[<prev] [next>] [thread-next>] [day] [month] [year] [list]
Message-ID: <20250227012021.1778144-1-binbin.wu@linux.intel.com>
Date: Thu, 27 Feb 2025 09:20:01 +0800
From: Binbin Wu <binbin.wu@...ux.intel.com>
To: pbonzini@...hat.com,
seanjc@...gle.com,
kvm@...r.kernel.org
Cc: rick.p.edgecombe@...el.com,
kai.huang@...el.com,
adrian.hunter@...el.com,
reinette.chatre@...el.com,
xiaoyao.li@...el.com,
tony.lindgren@...el.com,
isaku.yamahata@...el.com,
yan.y.zhao@...el.com,
chao.gao@...el.com,
linux-kernel@...r.kernel.org,
binbin.wu@...ux.intel.com
Subject: [PATCH v2 00/20] KVM: TDX: TDX "the rest" part
Hi,
This patch series adds the support for EPT violation/misconfig handling and
several TDVMCALL leaves, adds a bunch of wrappers to ignore the operations
not supported by TDX guests, and the document.
This patch series is the last part needed to provide the ability to run a
functioning TD VM. We think this is in pretty good shape at this point and
ready for handoff to Paolo.
Base of this series
===================
This series is based on kvm-coco-queue up to the end of "TDX interrupts",
plus one PAT quirk series. Stack is:
- '31db5921f12d ("KVM: TDX: Handle EXIT_REASON_OTHER_SMI")' from
kvm-coco-queue.
- PAT quirk series
"KVM: x86: Introduce quirk KVM_X86_QUIRK_EPT_IGNORE_GUEST_PAT" [0].
Notable changes since v1 [1]
============================
Patch "KVM: x86: Add a switch_db_regs flag to handle TDX's auto-switched
behavior" is moved to "KVM: TDX: TD vcpu enter/exit" [2].
Rebased after adding tdcall_to_vmx_exit_reason() in [3] and the way to
get exit_qualification, ext_exit_qualification.
For EPT MISCONFIG, bug the VM and return -EIO. The handling is deferred
until tdx_handle_exit() because tdx_to_vmx_exit_reason() is called by
'noinstr' code with interrupt disabled.
Add SEPT local retry and wait for SEPT zap logic to provide a clean
solution to avoid the blind SEPT retries.

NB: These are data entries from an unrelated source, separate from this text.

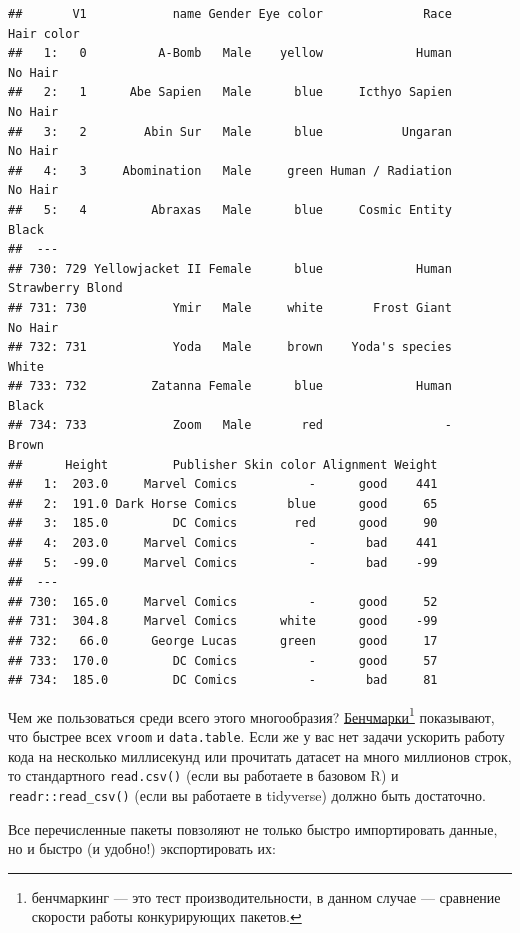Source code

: \documentclass[]{book}
\begin{document}
\begin{verbatim}
##       V1            name Gender Eye color              Race       Hair color
##   1:   0          A-Bomb   Male    yellow             Human          No Hair
##   2:   1      Abe Sapien   Male      blue     Icthyo Sapien          No Hair
##   3:   2        Abin Sur   Male      blue           Ungaran          No Hair
##   4:   3     Abomination   Male     green Human / Radiation          No Hair
##   5:   4         Abraxas   Male      blue     Cosmic Entity            Black
##  ---                                                                        
## 730: 729 Yellowjacket II Female      blue             Human Strawberry Blond
## 731: 730            Ymir   Male     white       Frost Giant          No Hair
## 732: 731            Yoda   Male     brown    Yoda's species            White
## 733: 732         Zatanna Female      blue             Human            Black
## 734: 733            Zoom   Male       red                 -            Brown
##      Height         Publisher Skin color Alignment Weight
##   1:  203.0     Marvel Comics          -      good    441
##   2:  191.0 Dark Horse Comics       blue      good     65
##   3:  185.0         DC Comics        red      good     90
##   4:  203.0     Marvel Comics          -       bad    441
##   5:  -99.0     Marvel Comics          -       bad    -99
##  ---                                                     
## 730:  165.0     Marvel Comics          -      good     52
## 731:  304.8     Marvel Comics      white      good    -99
## 732:   66.0      George Lucas      green      good     17
## 733:  170.0         DC Comics          -      good     57
## 734:  185.0         DC Comics          -       bad     81
\end{verbatim}

Чем же пользоваться среди всего этого многообразия?
\href{https://www.danielecook.com/speeding-up-reading-and-writing-in-r/}{Бенчмарки}\footnote{бенчмаркинг
  --- это тест производительности, в данном случае --- сравнение
  скорости работы конкурирующих пакетов.} показывают, что быстрее всех
\texttt{vroom} и \texttt{data.table}. Если же у вас нет задачи ускорить
работу кода на несколько миллисекунд или прочитать датасет на много
миллионов строк, то стандартного \texttt{read.csv()} (если вы работаете
в базовом R) и \texttt{readr::read\_csv()} (если вы работаете в
tidyverse) должно быть достаточно.

Все перечисленные пакеты повзоляют не только быстро импортировать
данные, но и быстро (и удобно!) экспортировать их:
\end{document}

Morph the following guest requested exit reasons (via TDVMCALL) to KVM's
tracked exit reasons:
- Morph PV CPUID to EXIT_REASON_CPUID
- Morph PV HLT to EXIT_REASON_HLT
- Morph PV RDMSR to EXIT_REASON_RDMSR
- Morph PV WRMSR to EXIT_REASON_WRMSR
Check RVI pending (bit 0 of TD_VCPU_STATE_DETAILS_NON_ARCH field) only for
HALTED case with IRQ enabled in tdx_protected_apic_has_interrupt().
For PV RDMSR/WRMSR handling, marshall values to the appropriate x86
registers to leverage the existing kvm_emulate_{rdmsr,wrmsr}(), and
implement complete_emulated_msr() callback to set return value/code to
vp_enter_args.
Skip setting of return code when the value is TDVMCALL_STATUS_SUCCESS
because r10 is always 0 for standard TDVMCALL exit.
Get/set tdvmcall inputs/outputs from/to vp_enter_args directly in struct
vcpu_tdx. After dropping helpers for read/write a0~a3 in [3].
Added back MTRR MSRs access, but drop the special handling for TDX guests,
just align with what KVM does for normal VMs.
Dropped tdx_cache_reg().
Updated documents.
TODO
====
Macrofy vt_x86_ops callbacks suggested by Sean. [4]
Overview
========
EPT violation
-------------
EPT violation for TDX will trigger X86 MMU code.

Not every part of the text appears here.